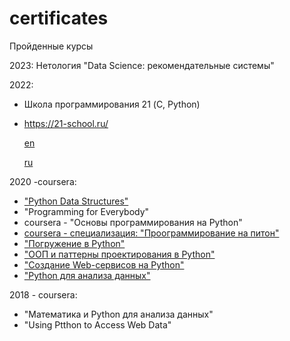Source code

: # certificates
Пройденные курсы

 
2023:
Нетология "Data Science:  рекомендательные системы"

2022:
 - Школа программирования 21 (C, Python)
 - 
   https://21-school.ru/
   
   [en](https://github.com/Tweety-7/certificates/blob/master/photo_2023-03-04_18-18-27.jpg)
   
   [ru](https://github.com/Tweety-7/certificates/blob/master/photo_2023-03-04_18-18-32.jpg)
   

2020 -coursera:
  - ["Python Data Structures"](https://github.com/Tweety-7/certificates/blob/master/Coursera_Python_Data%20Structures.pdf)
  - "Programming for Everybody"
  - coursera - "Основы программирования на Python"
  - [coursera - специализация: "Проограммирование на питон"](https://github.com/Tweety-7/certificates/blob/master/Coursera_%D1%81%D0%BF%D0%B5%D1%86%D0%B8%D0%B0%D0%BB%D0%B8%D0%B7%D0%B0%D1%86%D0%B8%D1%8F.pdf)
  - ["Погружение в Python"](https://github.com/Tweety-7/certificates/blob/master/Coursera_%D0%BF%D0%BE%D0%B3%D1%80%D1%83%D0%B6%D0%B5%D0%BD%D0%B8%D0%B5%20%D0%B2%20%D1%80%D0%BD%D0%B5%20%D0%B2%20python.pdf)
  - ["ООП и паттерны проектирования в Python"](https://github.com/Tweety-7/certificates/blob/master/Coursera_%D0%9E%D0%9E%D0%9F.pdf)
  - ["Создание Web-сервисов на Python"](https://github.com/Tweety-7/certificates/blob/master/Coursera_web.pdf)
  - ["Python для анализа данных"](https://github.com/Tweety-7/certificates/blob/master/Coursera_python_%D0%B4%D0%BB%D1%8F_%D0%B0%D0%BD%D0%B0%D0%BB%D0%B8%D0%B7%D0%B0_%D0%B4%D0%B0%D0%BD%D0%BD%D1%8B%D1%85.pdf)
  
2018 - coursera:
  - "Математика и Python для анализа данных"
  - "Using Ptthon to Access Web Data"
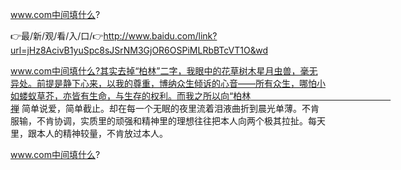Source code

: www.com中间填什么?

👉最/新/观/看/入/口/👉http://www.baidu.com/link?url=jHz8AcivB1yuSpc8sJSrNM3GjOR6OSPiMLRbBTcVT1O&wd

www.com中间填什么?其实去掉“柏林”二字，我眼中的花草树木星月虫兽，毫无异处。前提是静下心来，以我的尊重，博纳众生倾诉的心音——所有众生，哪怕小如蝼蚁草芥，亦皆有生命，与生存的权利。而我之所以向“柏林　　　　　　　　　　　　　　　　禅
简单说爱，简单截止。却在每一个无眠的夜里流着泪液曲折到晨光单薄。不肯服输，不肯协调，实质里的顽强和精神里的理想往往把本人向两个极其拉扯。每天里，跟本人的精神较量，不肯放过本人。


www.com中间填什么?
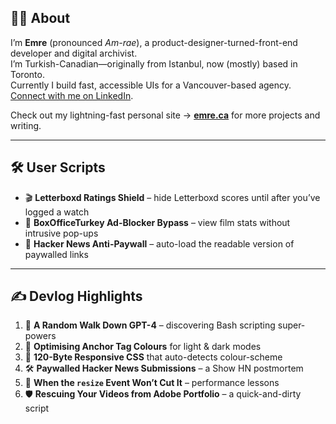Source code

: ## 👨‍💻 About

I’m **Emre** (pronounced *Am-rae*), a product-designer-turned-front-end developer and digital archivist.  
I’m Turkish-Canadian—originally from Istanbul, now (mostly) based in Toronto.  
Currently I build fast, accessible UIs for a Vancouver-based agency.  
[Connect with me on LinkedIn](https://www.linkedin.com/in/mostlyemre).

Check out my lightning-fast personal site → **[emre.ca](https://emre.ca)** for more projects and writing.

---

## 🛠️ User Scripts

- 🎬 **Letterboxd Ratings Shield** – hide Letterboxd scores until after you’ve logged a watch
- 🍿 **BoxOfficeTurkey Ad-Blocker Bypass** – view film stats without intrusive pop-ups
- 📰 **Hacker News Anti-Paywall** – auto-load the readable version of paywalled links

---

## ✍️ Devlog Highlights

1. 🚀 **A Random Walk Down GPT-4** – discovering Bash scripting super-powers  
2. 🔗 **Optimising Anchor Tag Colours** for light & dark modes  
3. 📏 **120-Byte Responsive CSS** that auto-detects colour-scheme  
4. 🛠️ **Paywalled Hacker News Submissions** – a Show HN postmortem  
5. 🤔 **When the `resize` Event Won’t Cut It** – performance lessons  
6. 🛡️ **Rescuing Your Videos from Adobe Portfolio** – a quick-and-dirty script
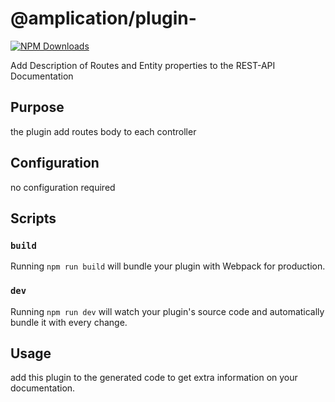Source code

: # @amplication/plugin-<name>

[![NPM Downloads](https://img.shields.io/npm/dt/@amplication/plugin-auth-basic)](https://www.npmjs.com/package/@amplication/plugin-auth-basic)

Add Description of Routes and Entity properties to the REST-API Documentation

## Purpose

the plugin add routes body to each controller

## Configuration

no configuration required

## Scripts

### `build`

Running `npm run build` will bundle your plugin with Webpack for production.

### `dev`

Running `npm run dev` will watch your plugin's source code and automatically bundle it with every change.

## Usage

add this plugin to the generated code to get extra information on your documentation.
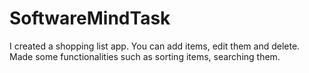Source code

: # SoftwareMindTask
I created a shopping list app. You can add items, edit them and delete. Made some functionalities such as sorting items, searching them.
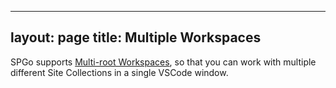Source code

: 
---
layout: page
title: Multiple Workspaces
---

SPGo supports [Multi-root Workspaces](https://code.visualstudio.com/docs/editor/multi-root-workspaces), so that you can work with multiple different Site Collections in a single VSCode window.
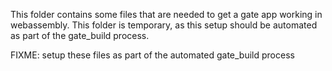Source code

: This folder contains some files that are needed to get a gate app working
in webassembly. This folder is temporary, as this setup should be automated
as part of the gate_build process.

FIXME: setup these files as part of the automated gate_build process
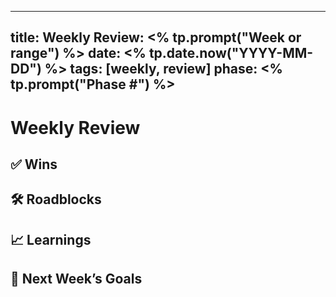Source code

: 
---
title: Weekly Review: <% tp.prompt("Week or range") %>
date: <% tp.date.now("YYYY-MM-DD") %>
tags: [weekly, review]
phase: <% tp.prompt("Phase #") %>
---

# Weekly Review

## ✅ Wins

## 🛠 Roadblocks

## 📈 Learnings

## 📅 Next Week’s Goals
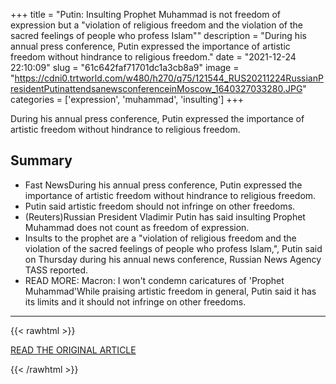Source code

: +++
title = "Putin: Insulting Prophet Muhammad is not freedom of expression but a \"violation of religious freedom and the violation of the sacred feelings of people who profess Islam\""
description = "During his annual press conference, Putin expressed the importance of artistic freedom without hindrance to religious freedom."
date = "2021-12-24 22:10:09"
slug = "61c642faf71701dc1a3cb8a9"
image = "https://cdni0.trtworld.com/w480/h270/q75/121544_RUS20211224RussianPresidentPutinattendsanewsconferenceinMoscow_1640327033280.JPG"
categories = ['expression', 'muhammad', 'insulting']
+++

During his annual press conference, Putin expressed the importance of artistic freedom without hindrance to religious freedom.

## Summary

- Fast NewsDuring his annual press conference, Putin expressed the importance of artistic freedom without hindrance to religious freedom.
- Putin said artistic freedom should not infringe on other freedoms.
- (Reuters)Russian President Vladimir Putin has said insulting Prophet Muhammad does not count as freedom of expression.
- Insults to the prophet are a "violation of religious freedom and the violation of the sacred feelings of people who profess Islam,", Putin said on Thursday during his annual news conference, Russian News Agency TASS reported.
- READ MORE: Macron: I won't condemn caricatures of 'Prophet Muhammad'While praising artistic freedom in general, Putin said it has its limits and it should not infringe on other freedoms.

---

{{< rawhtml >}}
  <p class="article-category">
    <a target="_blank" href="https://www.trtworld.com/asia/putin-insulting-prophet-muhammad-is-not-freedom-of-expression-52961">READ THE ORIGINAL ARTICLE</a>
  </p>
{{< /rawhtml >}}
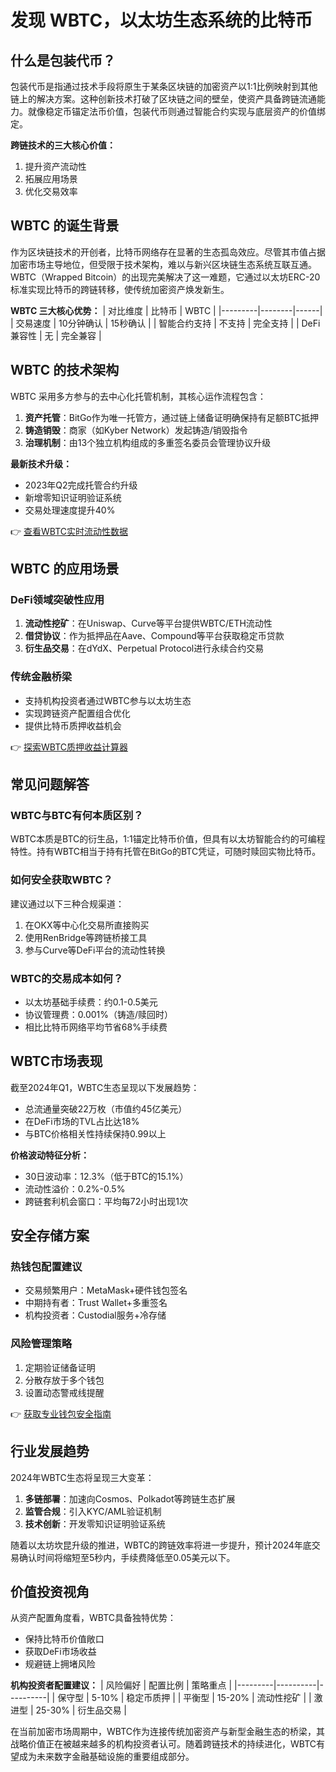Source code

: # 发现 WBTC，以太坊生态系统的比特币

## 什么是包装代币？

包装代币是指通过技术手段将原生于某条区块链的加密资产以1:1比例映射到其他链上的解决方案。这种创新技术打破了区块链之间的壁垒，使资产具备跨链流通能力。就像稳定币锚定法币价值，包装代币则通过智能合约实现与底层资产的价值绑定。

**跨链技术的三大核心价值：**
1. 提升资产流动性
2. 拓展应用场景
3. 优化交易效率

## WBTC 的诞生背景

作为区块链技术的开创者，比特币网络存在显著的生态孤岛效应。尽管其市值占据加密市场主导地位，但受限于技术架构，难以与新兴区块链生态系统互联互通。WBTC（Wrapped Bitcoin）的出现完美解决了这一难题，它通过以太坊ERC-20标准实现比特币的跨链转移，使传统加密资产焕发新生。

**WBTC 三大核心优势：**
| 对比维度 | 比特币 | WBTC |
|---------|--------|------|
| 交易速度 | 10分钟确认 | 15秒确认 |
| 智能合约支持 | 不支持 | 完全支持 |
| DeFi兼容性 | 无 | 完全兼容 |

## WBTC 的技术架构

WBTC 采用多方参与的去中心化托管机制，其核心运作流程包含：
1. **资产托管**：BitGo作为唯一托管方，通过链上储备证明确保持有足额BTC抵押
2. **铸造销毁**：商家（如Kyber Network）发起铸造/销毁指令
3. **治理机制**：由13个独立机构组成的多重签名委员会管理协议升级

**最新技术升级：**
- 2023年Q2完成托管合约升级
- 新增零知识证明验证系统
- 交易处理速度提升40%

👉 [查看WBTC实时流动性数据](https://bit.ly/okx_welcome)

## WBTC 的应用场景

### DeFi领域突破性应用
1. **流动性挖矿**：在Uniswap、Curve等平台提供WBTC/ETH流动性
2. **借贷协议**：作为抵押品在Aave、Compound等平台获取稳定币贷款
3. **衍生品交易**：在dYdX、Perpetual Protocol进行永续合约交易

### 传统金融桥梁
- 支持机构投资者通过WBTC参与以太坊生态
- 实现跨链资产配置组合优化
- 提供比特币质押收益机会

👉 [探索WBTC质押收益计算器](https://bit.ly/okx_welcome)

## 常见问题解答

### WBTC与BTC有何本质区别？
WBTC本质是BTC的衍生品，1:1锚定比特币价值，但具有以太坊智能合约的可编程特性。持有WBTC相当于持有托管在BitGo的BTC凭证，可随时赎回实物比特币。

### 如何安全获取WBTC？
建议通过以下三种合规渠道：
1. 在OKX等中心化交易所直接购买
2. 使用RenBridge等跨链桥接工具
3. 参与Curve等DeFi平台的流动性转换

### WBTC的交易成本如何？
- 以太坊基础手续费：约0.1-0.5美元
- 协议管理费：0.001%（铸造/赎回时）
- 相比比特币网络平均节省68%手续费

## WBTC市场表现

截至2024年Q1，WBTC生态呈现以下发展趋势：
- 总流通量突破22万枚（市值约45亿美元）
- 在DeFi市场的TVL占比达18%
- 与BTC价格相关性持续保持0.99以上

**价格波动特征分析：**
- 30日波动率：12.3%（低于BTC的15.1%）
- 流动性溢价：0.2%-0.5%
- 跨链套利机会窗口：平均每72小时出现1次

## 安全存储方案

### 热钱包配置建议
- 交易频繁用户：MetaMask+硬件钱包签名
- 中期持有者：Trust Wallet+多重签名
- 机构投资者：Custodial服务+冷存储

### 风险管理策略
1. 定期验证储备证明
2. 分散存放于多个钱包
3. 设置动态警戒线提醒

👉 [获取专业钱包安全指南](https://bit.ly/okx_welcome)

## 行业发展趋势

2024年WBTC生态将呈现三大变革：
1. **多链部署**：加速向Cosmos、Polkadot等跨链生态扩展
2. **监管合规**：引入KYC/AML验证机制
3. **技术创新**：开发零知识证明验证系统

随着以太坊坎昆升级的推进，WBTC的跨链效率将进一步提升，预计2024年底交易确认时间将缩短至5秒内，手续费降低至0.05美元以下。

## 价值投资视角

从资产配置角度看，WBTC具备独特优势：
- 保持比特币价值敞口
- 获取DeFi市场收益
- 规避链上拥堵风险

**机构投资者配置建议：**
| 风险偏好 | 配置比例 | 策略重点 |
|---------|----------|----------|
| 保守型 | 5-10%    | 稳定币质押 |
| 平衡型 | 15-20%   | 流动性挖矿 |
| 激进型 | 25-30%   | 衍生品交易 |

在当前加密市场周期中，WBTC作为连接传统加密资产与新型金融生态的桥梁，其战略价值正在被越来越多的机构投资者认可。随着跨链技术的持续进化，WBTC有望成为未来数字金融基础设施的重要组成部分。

◆ WORK INSTRUCTIONS ◆
Show every line of the data that includes the string "watch".

◆ ANSWER TO THIS PROBLEM ◆
- 🎬 **Letterboxd Ratings Shield** – hide Letterboxd scores until after you’ve logged a watch
Running `npm run dev` will watch your plugin's source code and automatically bundle it with every change.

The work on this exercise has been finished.